- [Required action] Provide an exact copy of the lines from the beginning of the records through the line that includes "Thus the peak", and of no others.

- [Data provided]
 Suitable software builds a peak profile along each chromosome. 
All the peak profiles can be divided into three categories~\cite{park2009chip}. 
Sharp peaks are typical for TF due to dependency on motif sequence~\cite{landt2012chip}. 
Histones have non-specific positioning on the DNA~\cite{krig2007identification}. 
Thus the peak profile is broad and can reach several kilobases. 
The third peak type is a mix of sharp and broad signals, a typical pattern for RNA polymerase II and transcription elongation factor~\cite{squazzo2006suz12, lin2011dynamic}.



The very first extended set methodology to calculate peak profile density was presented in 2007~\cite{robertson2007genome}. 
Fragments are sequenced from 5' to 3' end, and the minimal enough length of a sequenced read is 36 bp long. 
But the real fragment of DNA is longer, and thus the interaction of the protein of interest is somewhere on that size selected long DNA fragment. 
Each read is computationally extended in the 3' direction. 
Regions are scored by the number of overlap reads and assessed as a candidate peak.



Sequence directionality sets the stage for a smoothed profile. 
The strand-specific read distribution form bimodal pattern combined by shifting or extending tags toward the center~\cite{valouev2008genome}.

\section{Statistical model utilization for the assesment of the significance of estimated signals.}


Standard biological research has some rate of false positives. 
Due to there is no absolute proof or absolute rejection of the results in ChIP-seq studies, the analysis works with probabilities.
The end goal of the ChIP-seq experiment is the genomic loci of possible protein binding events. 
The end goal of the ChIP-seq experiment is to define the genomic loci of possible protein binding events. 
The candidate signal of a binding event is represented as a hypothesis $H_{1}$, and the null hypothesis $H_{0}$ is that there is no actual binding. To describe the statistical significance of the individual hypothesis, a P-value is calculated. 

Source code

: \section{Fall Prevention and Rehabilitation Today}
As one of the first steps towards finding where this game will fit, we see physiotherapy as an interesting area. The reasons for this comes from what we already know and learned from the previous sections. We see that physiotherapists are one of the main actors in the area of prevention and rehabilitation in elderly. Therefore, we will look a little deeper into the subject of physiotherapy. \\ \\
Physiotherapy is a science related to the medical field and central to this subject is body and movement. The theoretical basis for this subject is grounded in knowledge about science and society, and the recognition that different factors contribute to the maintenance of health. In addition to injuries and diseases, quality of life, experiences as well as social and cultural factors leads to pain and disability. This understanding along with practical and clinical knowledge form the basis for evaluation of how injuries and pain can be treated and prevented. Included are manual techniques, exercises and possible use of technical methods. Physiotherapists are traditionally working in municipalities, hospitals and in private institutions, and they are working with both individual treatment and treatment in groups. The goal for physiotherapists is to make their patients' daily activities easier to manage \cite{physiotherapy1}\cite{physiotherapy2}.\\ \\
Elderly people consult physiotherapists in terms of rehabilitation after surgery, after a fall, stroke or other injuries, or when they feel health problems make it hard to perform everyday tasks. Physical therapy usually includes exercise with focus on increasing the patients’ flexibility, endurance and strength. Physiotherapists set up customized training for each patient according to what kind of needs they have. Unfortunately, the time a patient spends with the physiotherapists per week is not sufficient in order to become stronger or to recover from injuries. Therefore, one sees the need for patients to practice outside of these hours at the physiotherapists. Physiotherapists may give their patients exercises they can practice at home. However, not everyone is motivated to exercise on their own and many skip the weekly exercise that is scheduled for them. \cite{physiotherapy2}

- [Answer for this exercise]
 Suitable software builds a peak profile along each chromosome. 
All the peak profiles can be divided into three categories~\cite{park2009chip}. 
Sharp peaks are typical for TF due to dependency on motif sequence~\cite{landt2012chip}. 
Histones have non-specific positioning on the DNA~\cite{krig2007identification}. 
Thus the peak profile is broad and can reach several kilobases. 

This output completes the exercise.